* Exercise
Return each line of the records below that contains the word "origin".

── Dataset extract

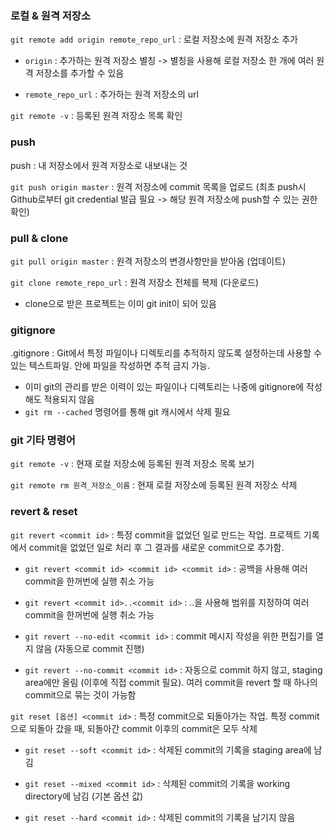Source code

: ### 로컬 & 원격 저장소
`git remote add origin remote_repo_url` : 로컬 저장소에 원격 저장소 추가
    
* `origin` : 추가하는 원격 저장소 별칭 -> 별칭을 사용해 로컬 저장소 한 개에 여러 원격 저장소를 추가할 수 있음
    
* `remote_repo_url` : 추가하는 원격 저장소의 url

`git remote -v` : 등록된 원격 저장소 목록 확인

### push
push : 내 저장소에서 원격 저장소로 내보내는 것

`git push origin master` : 원격 저장소에 commit 목록을 업로드 (최초 push시 Github로부터 git credential 발급 필요 -> 해당 원격 저장소에 push할 수 있는 권한 확인)

### pull & clone

`git pull origin master` : 원격 저장소의 변경사항만을 받아옴 (업데이트)

`git clone remote_repo_url` : 원격 저장소 전체를 복제 (다운로드)

- clone으로 받은 프로젝트는 이미 git init이 되어 있음

### gitignore

.gitignore : Git에서 특정 파일이나 디렉토리를 추적하지 않도록 설정하는데 사용할 수 있는 텍스트파일. 안에 파일을 작성하면 추적 금지 가능.

* 이미 git의 관리를 받은 이력이 있는 파일이나 디렉토리는 나중에 gitignore에 작성해도 적용되지 않음
* `git rm --cached` 명령어를 통해 git 캐시에서 삭제 필요
  
### git 기타 명령어

`git remote -v` : 현재 로컬 저장소에 등록된 원격 저장소 목록 보기

`git remote rm 원격_저장소_이름` : 현재 로컬 저장소에 등록된 원격 저장소 삭제

### revert & reset

`git revert <commit id>` : 특정 commit을 없었던 일로 만드는 작업. 프로젝트 기록에서 commit을 없었던 일로 처리 후 그 결과를 새로운 commit으로 추가함.

* `git revert <commit id> <commit id> <commit id>` : 공백을 사용해 여러 commit을 한꺼번에 실행 취소 가능

* `git revert <commit id>..<commit id>` : ..을 사용해 범위를 지정하여 여러 commit을 한꺼번에 실행 취소 가능

* `git revert --no-edit <commit id>` : commit 메시지 작성을 위한 편집기를 열지 않음 (자동으로 commit 진행)

* `git revert --no-commit <commit id>` : 자동으로 commit 하지 않고, staging area에만 올림 (이후에 직접 commit 필요). 여러 commit을 revert 할 때 하나의 commit으로 묶는 것이 가능함

`git reset [옵션] <commit id>` : 특정 commit으로 되돌아가는 작업. 특정 commit으로 되돌아 갔을 때, 되돌아간 commit 이후의 commit은 모두 삭제

* `git reset --soft <commit id>` : 삭제된 commit의 기록을 staging area에 남김

* `git reset --mixed <commit id>` : 삭제된 commit의 기록을 working directory에 남김 (기본 옵션 값)

* `git reset --hard <commit id>` : 삭제된 commit의 기록을 남기지 않음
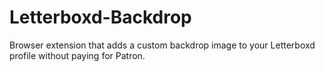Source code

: # Letterboxd-Backdrop
Browser extension that adds a custom backdrop image to your Letterboxd profile without paying for Patron.

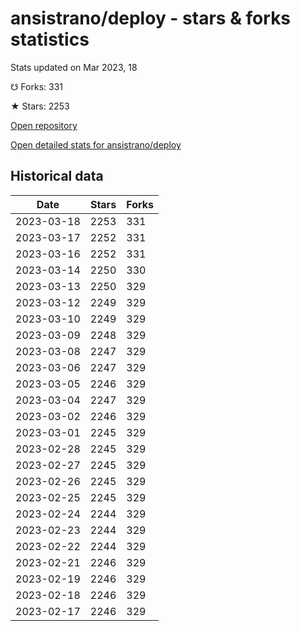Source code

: # ansistrano/deploy - stars & forks statistics

Stats updated on Mar 2023, 18

☋ Forks: 331

★ Stars: 2253

[Open repository](https://github.com/ansistrano/deploy)

[Open detailed stats for ansistrano/deploy](https://reviewgithub.com/rep/ansistrano/deploy)

## Historical data
| Date | Stars | Forks |
|------|-------|-------|
| 2023-03-18 | 2253 | 331 | 
| 2023-03-17 | 2252 | 331 | 
| 2023-03-16 | 2252 | 331 | 
| 2023-03-14 | 2250 | 330 | 
| 2023-03-13 | 2250 | 329 | 
| 2023-03-12 | 2249 | 329 | 
| 2023-03-10 | 2249 | 329 | 
| 2023-03-09 | 2248 | 329 | 
| 2023-03-08 | 2247 | 329 | 
| 2023-03-06 | 2247 | 329 | 
| 2023-03-05 | 2246 | 329 | 
| 2023-03-04 | 2247 | 329 | 
| 2023-03-02 | 2246 | 329 | 
| 2023-03-01 | 2245 | 329 | 
| 2023-02-28 | 2245 | 329 | 
| 2023-02-27 | 2245 | 329 | 
| 2023-02-26 | 2245 | 329 | 
| 2023-02-25 | 2245 | 329 | 
| 2023-02-24 | 2244 | 329 | 
| 2023-02-23 | 2244 | 329 | 
| 2023-02-22 | 2244 | 329 | 
| 2023-02-21 | 2246 | 329 | 
| 2023-02-19 | 2246 | 329 | 
| 2023-02-18 | 2246 | 329 | 
| 2023-02-17 | 2246 | 329 | 

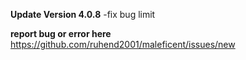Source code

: **Update Version 4.0.8**
-fix bug limit

**report bug or error here**<br>
https://github.com/ruhend2001/maleficent/issues/new

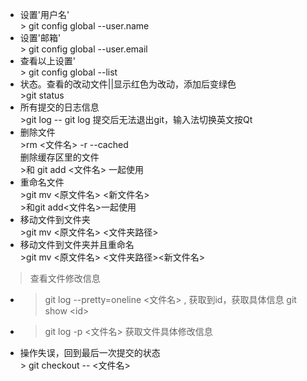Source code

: - 设置'用户名' <br/>> git config global --user.name 
- 设置'邮箱' <br/>> git config global --user.email
- 查看以上设置' <br/>> git config global --list  
- 状态。查看的改动文件||显示红色为改动，添加后变绿色<br/>>git status
- 所有提交的日志信息<br/>>git log 
-- git log 提交后无法退出git，输入法切换英文按Qt<br/>
- 删除文件<br/>>rm <文件名> -r --cached <br/> 删除缓存区里的文件<br/>>和 git add <文件名> 一起使用
- 重命名文件<br/>>git mv <原文件名> <新文件名> <br/> >和git add<文件名>一起使用
- 移动文件到文件夹<br/>>git mv <原文件名> <文件夹路径>
- 移动文件到文件夹并且重命名<br/>>git mv <原文件名> <文件夹路径><新文件名>
> 查看文件修改信息
- >git log --pretty=oneline <文件名> , 获取到id，获取具体信息  git show \<id\>
- >git log -p <文件名> 获取文件具体修改信息
- 操作失误，回到最后一次提交的状态<br/>> git checkout -- <文件名>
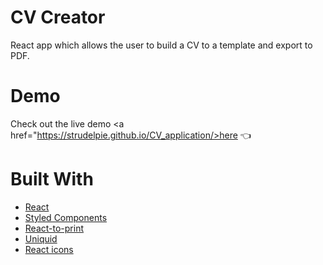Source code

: # CV Creator

<p> React app which allows the user to build a CV to a template and export to PDF.</p>

# Demo

Check out the live demo <a href="https://strudelpie.github.io/CV_application/>here</a> 👈

# Built With

<ul>
  <li>
    <a href="https://reactjs.org/">React</a>
  </li>
  <li>
    <a href="https://styled-components.com/">Styled Components</a>
  </li>
  <li>
    <a href="https://www.npmjs.com/package/react-to-print">React-to-print</a>
  </li>
  <li>
    <a href="https://github.com/uniquid">Uniquid</a>
  </li>
  <li>
    <a href="https://react-icons.github.io/react-icons/">React icons</a>
  </li>
  
</ul>
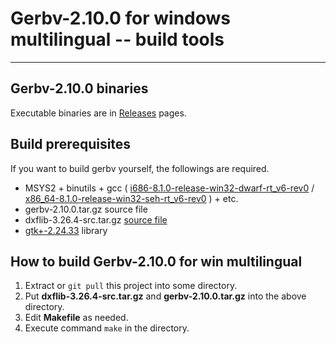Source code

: # Gerbv-2.10.0 for windows multilingual -- build tools
---------------------------------------------
## Gerbv-2.10.0 binaries
Executable binaries are in [Releases](https://github.com/kitanokitsune/gerbv_for_win_multilingual/releases/tag/v2.10.0) pages.

## Build prerequisites
If you want to build gerbv yourself, the followings are required.
+ MSYS2 + binutils + gcc ( [i686-8.1.0-release-win32-dwarf-rt_v6-rev0](https://sourceforge.net/projects/mingw-w64/files/Toolchains%20targetting%20Win32/Personal%20Builds/mingw-builds/8.1.0/threads-win32/dwarf/i686-8.1.0-release-win32-dwarf-rt_v6-rev0.7z)  / [x86_64-8.1.0-release-win32-seh-rt_v6-rev0](https://sourceforge.net/projects/mingw-w64/files/Toolchains%20targetting%20Win64/Personal%20Builds/mingw-builds/8.1.0/threads-win32/seh/x86_64-8.1.0-release-win32-seh-rt_v6-rev0.7z) ) + etc.
+ gerbv-2.10.0.tar.gz source file
+ dxflib-3.26.4-src.tar.gz [source file](https://qcad.org/en/dxflib-downloads)
+ [gtk+-2.24.33](https://github.com/kitanokitsune/gtk2.24-win-static-library-builder/releases) library

## How to build Gerbv-2.10.0 for win multilingual
1. Extract or `git pull` this project into some directory.
2. Put **dxflib-3.26.4-src.tar.gz** and **gerbv-2.10.0.tar.gz** into the above directory.
3. Edit **Makefile** as needed.
4. Execute command `make` in the directory.
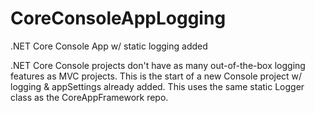 # CoreConsoleAppLogging
.NET Core Console App w/ static logging added

.NET Core Console projects don't have as many out-of-the-box logging features as MVC projects.  This is the start of a new Console project w/ logging & appSettings already added.  This uses the same static Logger class as the CoreAppFramework repo.
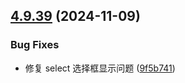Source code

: ## [4.9.39](https://github.com/ocsjs/ocsjs/compare/4.9.37...4.9.39) (2024-11-09)


### Bug Fixes

* 修复 select 选择框显示问题 ([9f5b741](https://github.com/ocsjs/ocsjs/commit/9f5b741147cb100848517ebd4d7d131159a3689e))



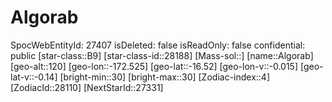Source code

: ﻿---
location: [-16.52,-172.525,120]
type: Station
tags:
- astro/Star

---

# Algorab

SpocWebEntityId: 27407
isDeleted: false
isReadOnly: false
confidential: public
[star-class::B9]
[star-class-id::28188]
[Mass-sol::]
[name::Algorab]
[geo-alt::120]
[geo-lon::-172.525]
[geo-lat::-16.52]
[geo-lon-v::-0.015]
[geo-lat-v::-0.14]
[bright-min::30]
[bright-max::30]
[Zodiac-index::4]
[ZodiacId::28110]
[NextStarId::27331]

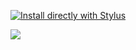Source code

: [![Install directly with Stylus](https://img.shields.io/badge/Install%20directly%20with-Stylus-00adad.svg)](https://userstyles.world/style/81)

![](https://codeberg.org/Freeplay/UserStyles/raw/branch/main/images/discord_serverlist-drawer-1.png)
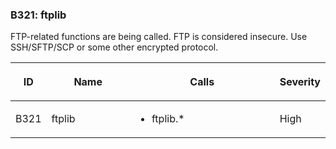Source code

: ### B321: ftplib

FTP-related functions are being called. FTP is considered insecure. Use
SSH/SFTP/SCP or some other encrypted protocol.

<table>
<colgroup>
<col style="width: 8%" />
<col style="width: 28%" />
<col style="width: 49%" />
<col style="width: 15%" />
</colgroup>
<thead>
<tr class="header">
<th><p>ID</p></th>
<th><p>Name</p></th>
<th><p>Calls</p></th>
<th><p>Severity</p></th>
</tr>
</thead>
<tbody>
<tr class="odd">
<td><p>B321</p></td>
<td><p>ftplib</p></td>
<td><ul>
<li><p>ftplib.*</p></li>
</ul></td>
<td><p>High</p></td>
</tr>
</tbody>
</table>
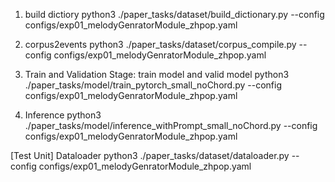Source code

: 
1. build dictiory 
python3 ./paper_tasks/dataset/build_dictionary.py --config configs/exp01_melodyGenratorModule_zhpop.yaml

2. corpus2events
python3 ./paper_tasks/dataset/corpus_compile.py --config configs/exp01_melodyGenratorModule_zhpop.yaml

3. Train and Validation Stage: train model and valid model
python3 ./paper_tasks/model/train_pytorch_small_noChord.py --config configs/exp01_melodyGenratorModule_zhpop.yaml

4. Inference 
python3 ./paper_tasks/model/inference_withPrompt_small_noChord.py --config configs/exp01_melodyGenratorModule_zhpop.yaml



[Test Unit] Dataloader
python3 ./paper_tasks/dataset/dataloader.py --config configs/exp01_melodyGenratorModule_zhpop.yaml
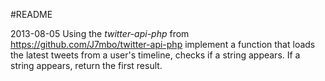 #README

2013-08-05
Using the *twitter-api-php* from https://github.com/J7mbo/twitter-api-php 
implement a function that loads the latest tweets from a user's timeline, 
checks if a string appears. If a string appears, return the first result.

────

* Final answer
`git remote add origin remote_repo_url` : 로컬 저장소에 원격 저장소 추가
* `origin` : 추가하는 원격 저장소 별칭 -> 별칭을 사용해 로컬 저장소 한 개에 여러 원격 저장소를 추가할 수 있음
`git push origin master` : 원격 저장소에 commit 목록을 업로드 (최초 push시 Github로부터 git credential 발급 필요 -> 해당 원격 저장소에 push할 수 있는 권한 확인)
`git pull origin master` : 원격 저장소의 변경사항만을 받아옴 (업데이트)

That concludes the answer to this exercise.